Facebook strategists

This blog is rapidly turning into a set of statistics on the use of social technologies… so I think this will be the last post on that theme for a while. The graph below comes from an eMarketer article but I was pointed in that direction during a fruitless search for something else (below) which landed me at the US Students Affairs Blog

Graph

The object of my search was more information on an article read (but not available online) in this week’s Times Higher Education. A university of York sociology researcher has written a paper suggesting the university should appoint “facebook strategists” to keep up-to-date in the development of social technologies such as Facebook & YouTube.
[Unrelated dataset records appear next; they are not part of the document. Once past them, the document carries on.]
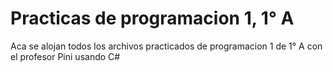 # Practicas de programacion 1, 1° A

Aca se alojan todos los archivos practicados de programacion 1 de 1° A con el profesor Pini usando C#
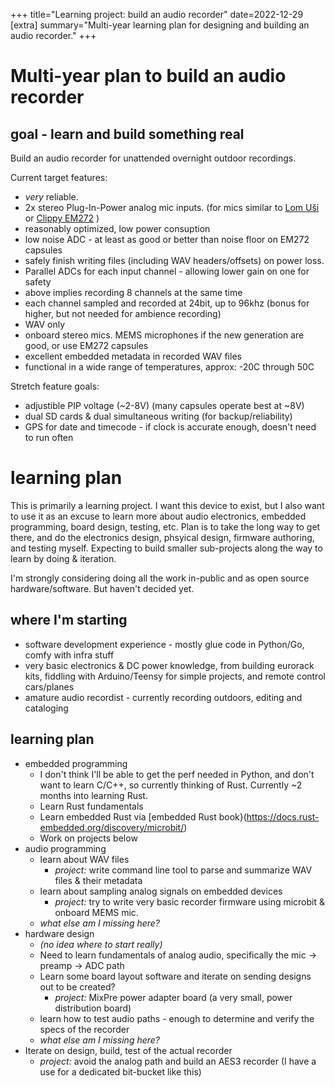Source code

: +++
title="Learning project: build an audio recorder"
date=2022-12-29 
[extra] 
summary="Multi-year learning plan for designing and building an audio recorder."
+++

# Multi-year plan to build an audio recorder

## goal - learn and build something real

Build an audio recorder for unattended overnight outdoor recordings. 

Current target features: 

- *very* reliable.
- 2x stereo Plug-In-Power analog mic inputs. (for mics similar to [Lom Uši](https://store.lom.audio/products/usi) or [Clippy EM272](https://micbooster.com/clippy-and-pluggy-microphones/98-clippy-stereo-em272-microphone.html#/84-plug_type-right_angle) )
- reasonably optimized, low power consuption
- low noise ADC - at least as good or better than noise floor on EM272 capsules
- safely finish writing files (including WAV headers/offsets) on power loss. 
- Parallel ADCs for each input channel - allowing lower gain on one for safety
- above implies recording 8 channels at the same time
- each channel sampled and recorded at 24bit, up to 96khz (bonus for higher, but not needed for ambience recording)
- WAV only
- onboard stereo mics. MEMS microphones if the new generation are good, or use EM272 capsules
- excellent embedded metadata in recorded WAV files
- functional in a wide range of temperatures, approx: -20C through 50C

Stretch feature goals:

- adjustible PIP voltage (~2-8V) (many capsules operate best at ~8V)
- dual SD cards & dual simultaneous writing (for backup/reliability)
- GPS for date and timecode - if clock is accurate enough, doesn't need to run often


# learning plan

This is primarily a learning project. I want this device to exist, but I also want to use it as an excuse to learn more about audio electronics, embedded programming, board design, testing, etc. Plan is to take the long way to get there, and do the electronics design, phsyical design, firmware authoring, and testing myself. Expecting to build smaller sub-projects along the way to learn by doing & iteration.

I'm strongly considering doing all the work in-public and as open source hardware/software. But haven't decided yet. 

## where I'm starting

- software development experience - mostly glue code in Python/Go, comfy with infra stuff
- very basic electronics & DC power knowledge, from building eurorack kits, fiddling with Arduino/Teensy for simple projects, and remote control cars/planes
- amature audio recordist - currently recording outdoors, editing and cataloging

## learning plan

- embedded programming
    - I don't think I'll be able to get the perf needed in Python, and don't want to learn C/C++, so currently thinking of Rust. Currently ~2 months into learning Rust.
    - Learn Rust fundamentals
    - Learn embedded Rust via [embedded Rust book}(https://docs.rust-embedded.org/discovery/microbit/)
    - Work on projects below
-  audio programming
    - learn about WAV files
        - _project:_ write command line tool to parse and summarize WAV files & their metadata
    - learn about sampling analog signals on embedded devices
        - _project:_ try to write very basic recorder firmware using microbit & onboard MEMS mic. 
    - _what else am I missing here?_
- hardware design
    - _(no idea where to start really)_
    - Need to learn fundamentals of analog audio, specifically the mic -> preamp -> ADC path
    - Learn some board layout software and iterate on sending designs out to be created? 
        - _project:_ MixPre power adapter board (a very small, power distribution board)
    - learn how to test audio paths - enough to determine and verify the specs of the recorder
    - _what else am I missing here?_
- Iterate on design, build, test of the actual recorder
    - _project:_ avoid the analog path and build an AES3 recorder (I have a use for a dedicated bit-bucket like this)



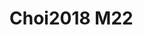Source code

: <a name="material" />

# Choi2018 M22
<script type="application/ld+json">
  {
    "@context": "https://schema.org/",
    "@type": "ChemicalSubstance",
    "http://purl.org/dc/terms/conformsTo":
      {
        "@type": "CreativeWork",
        "@id": "https://bioschemas.org/profiles/ChemicalSubstance/0.4-RELEASE/"
      },
    "@id": "https://egonw.github.io/nanowiki/nanowiki533.html#material",
    "name": "Choi2018 M22",
    "sameAs": "http://127.0.0.1/mediawiki/index.php/Special:URIResolver/Choi2018_M22"
  }
</script>

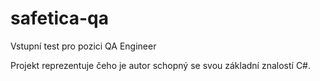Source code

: # safetica-qa
Vstupní test pro pozici QA Engineer

Projekt reprezentuje čeho je autor schopný se svou základní znalostí C#.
The strategists should also be involved in writing guidelines for staff and students on how they should interact with each via these sites.

Guidelines maybe, as long as that is all they are, nothing too prescriptive: “Thou shalt not request friendship with your students”! I would say this, but more staff development sessions are needed as well of course. The first hurdle is that the majority of staff and many students still don’t know what all this stuff is.

Reader Comments

  1. I keep hearing conflicting reports about what students are doing online, or maybe it’s more that I hear conflicting reports as to what is the most effective communication channel for students. I’ve read (sorry no reference) that students use, in order > TXT, CELL, IM, SNS, EMAIL, and lastly INSTITUTION EMAIL. Have you seen anything like this?

  2. I can completely see having someone paying attention to social media and being up to date with changes. That could be a good chunk of someone’s day – especially if part of their job was disseminating this information in an effective manner to the various silos of the institution.

    What strikes me as ridiculous is writing guidelines on on how people should behave.

    Makes so much more sense to have a wiki somewhere with top 10 things to think about on x platform so that the fearful folk (and there are lots) can read the “travel guide” and this knowledge will give them the confidence they need to give it a go.

    It would be great to have someone connect these new tools to current pain at the school, to reduce the abstraction of it and to increase adoption. That position would be tremendously useful.